Selama hutan dipandang sebagai sumber rente dan sawit sebagai mesin devisa, kehancuran hanya akan berganti wajah, bukan berhenti.
Yang paling berbahaya dari semua ini adalah ilusi normalitas. Kerusakan dianggap sebagai harga yang wajar dari pembangunan. Banjir tahunan dianggap takdir. Kabut asap dianggap musiman.
Padahal, semua itu adalah tanda-tanda runtuhnya sistem ekologis. Peradaban tidak runtuh dalam satu ledakan besar, melainkan dalam rutinitas kehancuran yang diterima sebagai kebiasaan.
Runtuhnya peradaban Sumatera terlihat dari menyempitnya ruang hidup. Ketika tanah tidak lagi subur, air tidak lagi layak minum, dan udara dipenuhi polusi, kemampuan masyarakat untuk merencanakan masa depan lenyap. Pendidikan, kesehatan, dan kohesi sosial ikut tergerus. Anak-anak tumbuh di atas tanah yang rusak, dengan peluang hidup yang semakin terbatas.
Ironisnya, semua ini terjadi saat dunia berbicara tentang transisi energi dan ekonomi hijau. Sumatera dijadikan lumbung sawit dan energi, tetapi tanpa perubahan paradigma. Pembangunan hijau tanpa keadilan ekologis hanyalah kelanjutan ekstraksi dengan label baru. Ia tidak menyelamatkan peradaban, hanya menunda kehancuran.
Jika Sumatera ingin bertahan sebagai ruang hidup, bukan sekadar ruang produksi, maka perubahan harus bersifat mendasar.
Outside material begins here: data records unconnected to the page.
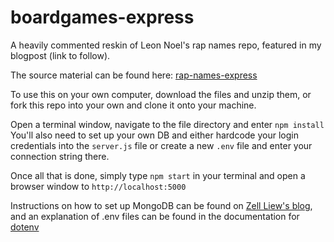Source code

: # boardgames-express
A heavily commented reskin of Leon Noel's rap names repo, featured in my blogpost (link to follow).

The source material can be found here: [rap-names-express](https://github.com/100devs/rap-names-express)

To use this on your own computer, download the files and unzip them, or fork this repo into your own and clone it onto your machine.

Open a terminal window, navigate to the file directory and enter `npm install`  You'll also need to set up your own DB and either hardcode your login credentials into the `server.js` file or create a new `.env` file and enter your connection string there.  

Once all that is done, simply type `npm start` in your terminal and open a browser window to `http://localhost:5000`

Instructions on how to set up MongoDB can be found on [Zell Liew's blog](https://zellwk.com/blog/crud-express-mongodb/#mongodb), and an explanation of .env files can be found in the documentation for [dotenv](https://www.npmjs.com/package/dotenv)
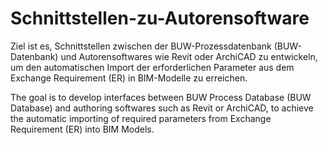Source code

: # Schnittstellen-zu-Autorensoftware

Ziel ist es, Schnittstellen zwischen der BUW-Prozessdatenbank (BUW-Datenbank) und Autorensoftwares wie Revit oder ArchiCAD zu entwickeln, um den automatischen Import der erforderlichen Parameter aus dem Exchange Requirement (ER) in BIM-Modelle zu erreichen.

The goal is to develop interfaces between BUW Process Database (BUW Database) and authoring softwares such as Revit or ArchiCAD, to achieve the automatic importing of required parameters from Exchange Requirement (ER) into BIM Models.
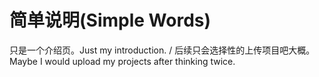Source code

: # 简单说明(Simple Words)
只是一个介绍页。Just my introduction. /
后续只会选择性的上传项目吧大概。 Maybe I would upload my projects after thinking twice.
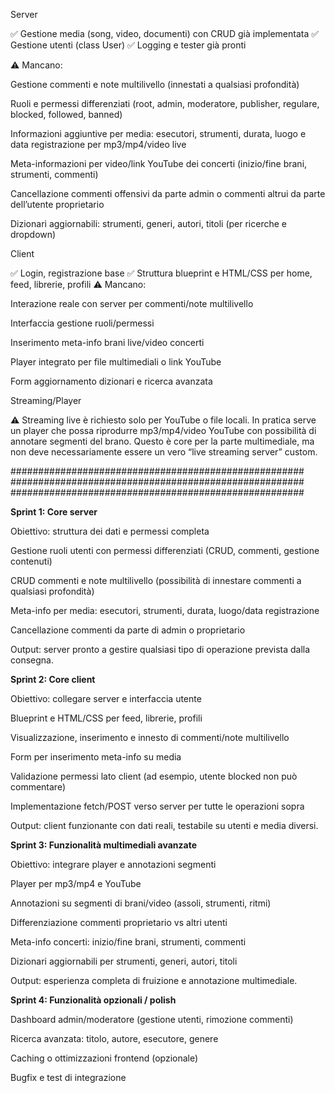 Server

✅ Gestione media (song, video, documenti) con CRUD già implementata
✅ Gestione utenti (class User)
✅ Logging e tester già pronti

⚠ Mancano:

Gestione commenti e note multilivello (innestati a qualsiasi profondità)

Ruoli e permessi differenziati (root, admin, moderatore, publisher, regulare, blocked, followed, banned)

Informazioni aggiuntive per media: esecutori, strumenti, durata, luogo e data registrazione per mp3/mp4/video live

Meta-informazioni per video/link YouTube dei concerti (inizio/fine brani, strumenti, commenti)

Cancellazione commenti offensivi da parte admin o commenti altrui da parte dell’utente proprietario

Dizionari aggiornabili: strumenti, generi, autori, titoli (per ricerche e dropdown)

Client

✅ Login, registrazione base
✅ Struttura blueprint e HTML/CSS per home, feed, librerie, profili
⚠ Mancano:

Interazione reale con server per commenti/note multilivello

Interfaccia gestione ruoli/permessi

Inserimento meta-info brani live/video concerti

Player integrato per file multimediali o link YouTube

Form aggiornamento dizionari e ricerca avanzata

Streaming/Player

⚠ Streaming live è richiesto solo per YouTube o file locali. In pratica serve un player che possa riprodurre mp3/mp4/video YouTube con possibilità di annotare segmenti del brano. Questo è core per la parte multimediale, ma non deve necessariamente essere un vero “live streaming server” custom.

#####################################################
#####################################################
#####################################################

__Sprint 1: Core server__

Obiettivo: struttura dei dati e permessi completa

Gestione ruoli utenti con permessi differenziati (CRUD, commenti, gestione contenuti)

CRUD commenti e note multilivello (possibilità di innestare commenti a qualsiasi profondità)

Meta-info per media: esecutori, strumenti, durata, luogo/data registrazione

Cancellazione commenti da parte di admin o proprietario

Output: server pronto a gestire qualsiasi tipo di operazione prevista dalla consegna.

__Sprint 2: Core client__

Obiettivo: collegare server e interfaccia utente

Blueprint e HTML/CSS per feed, librerie, profili

Visualizzazione, inserimento e innesto di commenti/note multilivello

Form per inserimento meta-info su media

Validazione permessi lato client (ad esempio, utente blocked non può commentare)

Implementazione fetch/POST verso server per tutte le operazioni sopra

Output: client funzionante con dati reali, testabile su utenti e media diversi.

__Sprint 3: Funzionalità multimediali avanzate__

Obiettivo: integrare player e annotazioni segmenti

Player per mp3/mp4 e YouTube

Annotazioni su segmenti di brani/video (assoli, strumenti, ritmi)

Differenziazione commenti proprietario vs altri utenti

Meta-info concerti: inizio/fine brani, strumenti, commenti

Dizionari aggiornabili per strumenti, generi, autori, titoli

Output: esperienza completa di fruizione e annotazione multimediale.

__Sprint 4: Funzionalità opzionali / polish__

Dashboard admin/moderatore (gestione utenti, rimozione commenti)

Ricerca avanzata: titolo, autore, esecutore, genere

Caching o ottimizzazioni frontend (opzionale)

Bugfix e test di integrazione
Pengakuan hak masyarakat adat, pembatasan tegas ekspansi monokultur, pengendalian pertambangan, dan penegakan hukum lingkungan bukan pilihan moral, melainkan syarat keberlanjutan.
Tanpa itu, Sumatera akan terus bergerak menuju senyapnya dimana hutan hilang, sungai mati, dan peradaban runtuh perlahan disaksikan, tetapi jarang dicegah.